Summary and Schedule

In this tutorial, we will move beyond the limitations of manual Bash scripts and discover how to build reproducible, scalable, and portable analysis workflows using Snakemake. We will start by installing the necessary tools with Pixi, learn the “grammar” of Snakemake rules, and master the art of running jobs inside isolated Containers. Finally, we will put it all together by converting a real CMSDAS analysis into a fully automated pipeline that runs on your laptop just as easily as it does on the grid. By the end of this session, you will have the skills to turn your complex physics ideas into robust, one-command workflows.

The actual schedule may vary slightly depending on the topics and exercises chosen by the instructor.

Basic Knowledge


This tutorial assumes you have a basic understanding of the following packages and concepts:

  • git: Version control system for tracking changes in code.
  • containers: Lightweight, portable environments for running applications (e.g., Docker, Singularity).
  • conda: Package and environment management system.
  • coffea: A Python library for high-energy physics data analysis. (You won’t program anything in coffea during this tutorial, but it’s good to know what it is.)

Setup and Installation


Most of this tutorial can be run on your local machine, but we will also demonstrate how to run a heavy-duty physics workflow on a remote cluster.
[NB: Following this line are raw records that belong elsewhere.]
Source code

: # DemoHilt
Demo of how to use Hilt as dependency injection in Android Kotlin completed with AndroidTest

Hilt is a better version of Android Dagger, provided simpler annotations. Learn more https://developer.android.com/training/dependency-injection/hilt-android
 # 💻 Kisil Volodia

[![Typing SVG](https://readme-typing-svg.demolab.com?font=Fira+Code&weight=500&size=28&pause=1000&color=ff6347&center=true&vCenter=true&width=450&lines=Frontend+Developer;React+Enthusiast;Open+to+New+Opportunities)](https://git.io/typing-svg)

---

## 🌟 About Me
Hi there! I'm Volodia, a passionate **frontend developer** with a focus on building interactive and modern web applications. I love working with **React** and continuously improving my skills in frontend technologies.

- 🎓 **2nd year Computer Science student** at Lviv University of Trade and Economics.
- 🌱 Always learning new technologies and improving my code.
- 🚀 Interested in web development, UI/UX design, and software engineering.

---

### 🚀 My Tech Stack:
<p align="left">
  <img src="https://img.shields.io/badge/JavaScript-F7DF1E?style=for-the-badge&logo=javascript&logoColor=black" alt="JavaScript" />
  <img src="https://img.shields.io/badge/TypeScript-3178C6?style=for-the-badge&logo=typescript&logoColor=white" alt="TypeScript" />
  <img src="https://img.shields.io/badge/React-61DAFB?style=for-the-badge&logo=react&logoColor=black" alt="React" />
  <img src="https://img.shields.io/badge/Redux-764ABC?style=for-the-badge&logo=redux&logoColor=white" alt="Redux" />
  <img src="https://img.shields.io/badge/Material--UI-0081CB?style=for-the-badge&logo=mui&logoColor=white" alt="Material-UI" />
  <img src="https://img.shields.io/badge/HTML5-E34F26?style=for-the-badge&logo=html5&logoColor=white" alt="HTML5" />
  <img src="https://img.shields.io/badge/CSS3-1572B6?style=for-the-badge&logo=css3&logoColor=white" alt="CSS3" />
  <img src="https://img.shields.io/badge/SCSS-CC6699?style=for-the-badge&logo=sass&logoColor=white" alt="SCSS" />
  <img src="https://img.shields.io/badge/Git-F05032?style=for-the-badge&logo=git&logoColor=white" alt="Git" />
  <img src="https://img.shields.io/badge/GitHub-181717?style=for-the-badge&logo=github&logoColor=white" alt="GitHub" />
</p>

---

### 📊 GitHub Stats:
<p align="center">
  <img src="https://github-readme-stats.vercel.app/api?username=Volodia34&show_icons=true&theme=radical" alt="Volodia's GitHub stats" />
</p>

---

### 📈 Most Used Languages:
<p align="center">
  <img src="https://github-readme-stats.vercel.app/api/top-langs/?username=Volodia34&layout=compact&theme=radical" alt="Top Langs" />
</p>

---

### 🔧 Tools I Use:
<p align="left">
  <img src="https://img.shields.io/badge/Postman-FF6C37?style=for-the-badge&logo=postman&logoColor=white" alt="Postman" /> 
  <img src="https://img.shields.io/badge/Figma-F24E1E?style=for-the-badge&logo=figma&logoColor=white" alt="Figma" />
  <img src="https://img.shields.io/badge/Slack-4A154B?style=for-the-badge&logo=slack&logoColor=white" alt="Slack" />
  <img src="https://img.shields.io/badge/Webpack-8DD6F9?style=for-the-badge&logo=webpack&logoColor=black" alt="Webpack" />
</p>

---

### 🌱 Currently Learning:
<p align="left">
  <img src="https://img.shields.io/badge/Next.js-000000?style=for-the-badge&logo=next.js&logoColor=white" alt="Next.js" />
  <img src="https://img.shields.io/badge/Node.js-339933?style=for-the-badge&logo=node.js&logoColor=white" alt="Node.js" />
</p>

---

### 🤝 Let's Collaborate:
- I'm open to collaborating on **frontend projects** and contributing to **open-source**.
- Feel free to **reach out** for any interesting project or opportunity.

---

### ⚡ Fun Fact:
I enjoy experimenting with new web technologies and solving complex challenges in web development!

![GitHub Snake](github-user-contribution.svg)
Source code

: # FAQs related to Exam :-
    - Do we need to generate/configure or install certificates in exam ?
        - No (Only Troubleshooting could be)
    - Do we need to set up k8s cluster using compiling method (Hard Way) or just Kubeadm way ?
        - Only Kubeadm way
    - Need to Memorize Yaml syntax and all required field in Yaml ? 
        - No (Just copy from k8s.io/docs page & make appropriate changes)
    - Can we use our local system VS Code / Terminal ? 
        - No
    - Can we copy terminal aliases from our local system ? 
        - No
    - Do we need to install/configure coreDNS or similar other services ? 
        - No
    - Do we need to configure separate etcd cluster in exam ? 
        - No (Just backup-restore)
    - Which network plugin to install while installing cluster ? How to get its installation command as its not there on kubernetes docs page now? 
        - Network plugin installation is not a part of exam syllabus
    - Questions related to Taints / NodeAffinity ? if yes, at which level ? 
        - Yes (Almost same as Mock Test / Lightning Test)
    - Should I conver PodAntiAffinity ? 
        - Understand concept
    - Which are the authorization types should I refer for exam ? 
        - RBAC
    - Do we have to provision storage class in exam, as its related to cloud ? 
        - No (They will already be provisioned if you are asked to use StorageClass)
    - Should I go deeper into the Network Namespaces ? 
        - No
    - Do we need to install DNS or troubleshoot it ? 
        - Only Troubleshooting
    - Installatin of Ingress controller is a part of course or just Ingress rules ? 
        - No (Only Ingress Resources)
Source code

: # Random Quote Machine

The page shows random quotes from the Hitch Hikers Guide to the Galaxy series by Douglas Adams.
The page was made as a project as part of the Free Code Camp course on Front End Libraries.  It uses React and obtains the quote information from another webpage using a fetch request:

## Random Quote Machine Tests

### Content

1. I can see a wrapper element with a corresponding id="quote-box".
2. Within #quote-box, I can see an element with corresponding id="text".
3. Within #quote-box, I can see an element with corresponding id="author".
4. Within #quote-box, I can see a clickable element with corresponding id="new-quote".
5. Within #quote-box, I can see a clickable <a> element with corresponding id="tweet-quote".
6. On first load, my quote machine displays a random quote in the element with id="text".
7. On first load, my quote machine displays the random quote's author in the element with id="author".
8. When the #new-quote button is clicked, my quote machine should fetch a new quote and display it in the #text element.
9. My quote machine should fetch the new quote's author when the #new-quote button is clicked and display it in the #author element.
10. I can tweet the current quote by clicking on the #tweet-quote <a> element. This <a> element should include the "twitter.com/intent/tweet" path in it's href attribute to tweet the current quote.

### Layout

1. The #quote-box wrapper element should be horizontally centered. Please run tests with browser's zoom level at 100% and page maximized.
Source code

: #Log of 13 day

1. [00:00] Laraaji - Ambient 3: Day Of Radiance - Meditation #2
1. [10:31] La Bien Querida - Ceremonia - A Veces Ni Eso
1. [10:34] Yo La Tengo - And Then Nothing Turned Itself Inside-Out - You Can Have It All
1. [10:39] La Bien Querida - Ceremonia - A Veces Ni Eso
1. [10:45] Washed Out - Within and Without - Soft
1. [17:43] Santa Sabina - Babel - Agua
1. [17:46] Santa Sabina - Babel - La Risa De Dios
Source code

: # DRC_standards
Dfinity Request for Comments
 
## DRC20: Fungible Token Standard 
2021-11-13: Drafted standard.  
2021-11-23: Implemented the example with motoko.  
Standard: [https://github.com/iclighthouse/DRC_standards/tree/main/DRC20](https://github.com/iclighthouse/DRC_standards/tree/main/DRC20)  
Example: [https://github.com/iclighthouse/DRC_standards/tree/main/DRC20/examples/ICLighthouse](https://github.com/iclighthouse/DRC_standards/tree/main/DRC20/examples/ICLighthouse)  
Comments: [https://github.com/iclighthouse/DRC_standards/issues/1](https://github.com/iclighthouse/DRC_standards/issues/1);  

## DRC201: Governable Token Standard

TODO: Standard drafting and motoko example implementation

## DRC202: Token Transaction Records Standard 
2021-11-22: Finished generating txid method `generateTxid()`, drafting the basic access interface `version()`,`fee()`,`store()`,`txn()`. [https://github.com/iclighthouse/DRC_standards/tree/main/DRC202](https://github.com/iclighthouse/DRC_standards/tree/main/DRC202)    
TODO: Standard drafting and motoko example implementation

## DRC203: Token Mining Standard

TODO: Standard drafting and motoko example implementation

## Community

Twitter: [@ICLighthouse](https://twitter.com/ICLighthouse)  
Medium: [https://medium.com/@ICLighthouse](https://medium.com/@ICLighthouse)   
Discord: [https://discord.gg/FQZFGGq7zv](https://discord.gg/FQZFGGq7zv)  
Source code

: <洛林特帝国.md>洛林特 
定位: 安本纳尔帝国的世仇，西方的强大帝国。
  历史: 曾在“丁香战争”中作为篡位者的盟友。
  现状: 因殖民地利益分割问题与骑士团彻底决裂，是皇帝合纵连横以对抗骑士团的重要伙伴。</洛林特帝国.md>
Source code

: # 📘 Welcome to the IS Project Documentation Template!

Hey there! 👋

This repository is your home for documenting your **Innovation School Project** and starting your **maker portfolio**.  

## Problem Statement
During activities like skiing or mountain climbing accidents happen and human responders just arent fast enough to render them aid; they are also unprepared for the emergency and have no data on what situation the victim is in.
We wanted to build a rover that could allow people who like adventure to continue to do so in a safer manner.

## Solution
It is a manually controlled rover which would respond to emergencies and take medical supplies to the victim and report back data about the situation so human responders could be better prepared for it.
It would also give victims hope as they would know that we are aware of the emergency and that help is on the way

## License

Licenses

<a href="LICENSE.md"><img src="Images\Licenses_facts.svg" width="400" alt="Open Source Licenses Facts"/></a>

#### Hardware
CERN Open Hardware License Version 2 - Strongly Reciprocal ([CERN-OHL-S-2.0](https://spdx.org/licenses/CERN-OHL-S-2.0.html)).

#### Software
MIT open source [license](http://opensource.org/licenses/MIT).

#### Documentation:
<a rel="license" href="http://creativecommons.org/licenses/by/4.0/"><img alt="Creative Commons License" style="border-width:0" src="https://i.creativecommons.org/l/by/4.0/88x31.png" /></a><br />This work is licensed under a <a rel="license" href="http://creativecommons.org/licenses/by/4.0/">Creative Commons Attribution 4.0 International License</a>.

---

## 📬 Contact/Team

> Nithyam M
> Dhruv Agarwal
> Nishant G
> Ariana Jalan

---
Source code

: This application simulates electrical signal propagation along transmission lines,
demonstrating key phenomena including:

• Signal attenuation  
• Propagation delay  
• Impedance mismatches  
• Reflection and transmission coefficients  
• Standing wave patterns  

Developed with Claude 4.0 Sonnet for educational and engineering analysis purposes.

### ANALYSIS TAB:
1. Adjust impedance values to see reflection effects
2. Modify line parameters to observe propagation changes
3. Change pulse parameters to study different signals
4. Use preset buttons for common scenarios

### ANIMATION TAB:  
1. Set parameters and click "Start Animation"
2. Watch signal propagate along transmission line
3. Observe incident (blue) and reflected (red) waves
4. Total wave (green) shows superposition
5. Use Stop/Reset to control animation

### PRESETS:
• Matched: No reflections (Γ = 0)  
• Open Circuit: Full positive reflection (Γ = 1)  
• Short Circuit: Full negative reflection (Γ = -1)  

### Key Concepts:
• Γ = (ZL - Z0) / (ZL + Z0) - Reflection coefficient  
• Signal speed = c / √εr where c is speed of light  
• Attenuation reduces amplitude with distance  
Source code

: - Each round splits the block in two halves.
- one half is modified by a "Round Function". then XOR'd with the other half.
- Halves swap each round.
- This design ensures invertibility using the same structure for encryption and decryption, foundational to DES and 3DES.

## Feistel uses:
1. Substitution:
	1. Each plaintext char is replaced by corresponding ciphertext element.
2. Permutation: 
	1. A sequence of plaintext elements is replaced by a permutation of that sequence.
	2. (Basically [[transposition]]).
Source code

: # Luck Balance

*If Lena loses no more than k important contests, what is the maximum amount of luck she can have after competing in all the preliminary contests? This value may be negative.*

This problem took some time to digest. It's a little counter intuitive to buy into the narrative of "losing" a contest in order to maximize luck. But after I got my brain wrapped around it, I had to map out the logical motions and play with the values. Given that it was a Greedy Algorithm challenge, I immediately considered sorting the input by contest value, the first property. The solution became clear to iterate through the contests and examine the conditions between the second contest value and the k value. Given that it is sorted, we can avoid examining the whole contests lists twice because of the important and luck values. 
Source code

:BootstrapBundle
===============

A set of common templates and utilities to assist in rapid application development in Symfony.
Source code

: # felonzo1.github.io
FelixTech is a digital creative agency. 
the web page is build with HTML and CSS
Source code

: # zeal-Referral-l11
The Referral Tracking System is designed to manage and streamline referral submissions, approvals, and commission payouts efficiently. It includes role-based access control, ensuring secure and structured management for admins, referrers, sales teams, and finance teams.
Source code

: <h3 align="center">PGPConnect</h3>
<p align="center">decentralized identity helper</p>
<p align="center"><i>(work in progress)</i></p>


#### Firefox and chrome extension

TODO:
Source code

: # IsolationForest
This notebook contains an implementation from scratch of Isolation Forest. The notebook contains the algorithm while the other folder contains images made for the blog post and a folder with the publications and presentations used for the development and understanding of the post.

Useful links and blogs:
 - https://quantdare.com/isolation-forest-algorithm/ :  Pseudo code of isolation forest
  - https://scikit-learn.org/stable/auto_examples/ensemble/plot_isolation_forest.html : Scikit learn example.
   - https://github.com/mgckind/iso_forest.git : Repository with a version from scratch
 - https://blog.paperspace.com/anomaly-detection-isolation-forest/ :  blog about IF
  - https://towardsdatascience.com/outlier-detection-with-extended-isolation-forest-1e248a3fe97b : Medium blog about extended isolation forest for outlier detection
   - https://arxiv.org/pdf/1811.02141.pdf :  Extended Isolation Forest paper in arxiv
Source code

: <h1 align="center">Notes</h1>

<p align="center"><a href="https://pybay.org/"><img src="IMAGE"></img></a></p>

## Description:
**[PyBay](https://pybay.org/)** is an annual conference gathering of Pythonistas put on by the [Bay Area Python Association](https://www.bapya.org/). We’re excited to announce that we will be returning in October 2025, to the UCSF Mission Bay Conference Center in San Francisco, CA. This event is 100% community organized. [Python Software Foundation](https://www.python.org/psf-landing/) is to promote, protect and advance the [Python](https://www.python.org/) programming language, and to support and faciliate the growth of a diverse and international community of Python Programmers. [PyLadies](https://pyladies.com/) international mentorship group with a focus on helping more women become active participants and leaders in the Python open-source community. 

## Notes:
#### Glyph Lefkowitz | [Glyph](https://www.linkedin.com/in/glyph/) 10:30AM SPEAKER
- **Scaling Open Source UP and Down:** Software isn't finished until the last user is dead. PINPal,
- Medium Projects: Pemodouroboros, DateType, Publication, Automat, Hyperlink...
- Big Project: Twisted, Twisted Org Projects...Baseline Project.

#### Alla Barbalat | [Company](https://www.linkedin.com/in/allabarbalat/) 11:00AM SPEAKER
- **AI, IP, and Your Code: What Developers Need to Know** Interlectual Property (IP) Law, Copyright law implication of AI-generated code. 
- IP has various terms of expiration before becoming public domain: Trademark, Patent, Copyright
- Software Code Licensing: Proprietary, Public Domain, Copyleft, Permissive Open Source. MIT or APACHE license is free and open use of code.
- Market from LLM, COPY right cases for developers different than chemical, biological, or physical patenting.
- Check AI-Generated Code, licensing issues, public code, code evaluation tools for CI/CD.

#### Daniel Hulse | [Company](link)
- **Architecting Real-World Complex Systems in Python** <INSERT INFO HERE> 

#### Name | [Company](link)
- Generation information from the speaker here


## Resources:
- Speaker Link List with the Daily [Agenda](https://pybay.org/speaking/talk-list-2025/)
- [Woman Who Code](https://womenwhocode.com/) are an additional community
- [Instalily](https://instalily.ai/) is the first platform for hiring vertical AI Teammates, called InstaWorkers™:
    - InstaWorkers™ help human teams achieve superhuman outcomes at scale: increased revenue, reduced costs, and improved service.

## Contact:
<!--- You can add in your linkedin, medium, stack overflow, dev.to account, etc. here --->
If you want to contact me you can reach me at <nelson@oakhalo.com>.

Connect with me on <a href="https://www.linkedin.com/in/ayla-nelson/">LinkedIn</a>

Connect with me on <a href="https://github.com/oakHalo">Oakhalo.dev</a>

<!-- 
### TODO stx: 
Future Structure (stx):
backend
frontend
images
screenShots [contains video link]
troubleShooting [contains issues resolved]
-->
We will prepare our local environment using Pixi to manage Snakemake. While the heavy-duty physics code will eventually run inside CMSSW or conda environments, or containers, we need a reliable “Orchestrator” on our laptops to manage the workflow.

Discussion

Why Pixi instead of Conda?

For years, conda (and mamba) has been the standard for HEP environment management. However, Pixi is a modern alternative built on the same foundations (Conda-forge) but with several key advantages:

  • Speed: It is significantly faster at resolving dependencies than standard Conda.
  • Reproducibility: It creates a pixi.lock file automatically, ensuring that every student in this tutorial has the exact same version of every package.
  • Project-Centric: Pixi keeps dependencies local to your project folder rather than burying them in a global /envs/ directory.
  • Single Tool: It handles environment creation, package installation, and task execution (like make) in one binary.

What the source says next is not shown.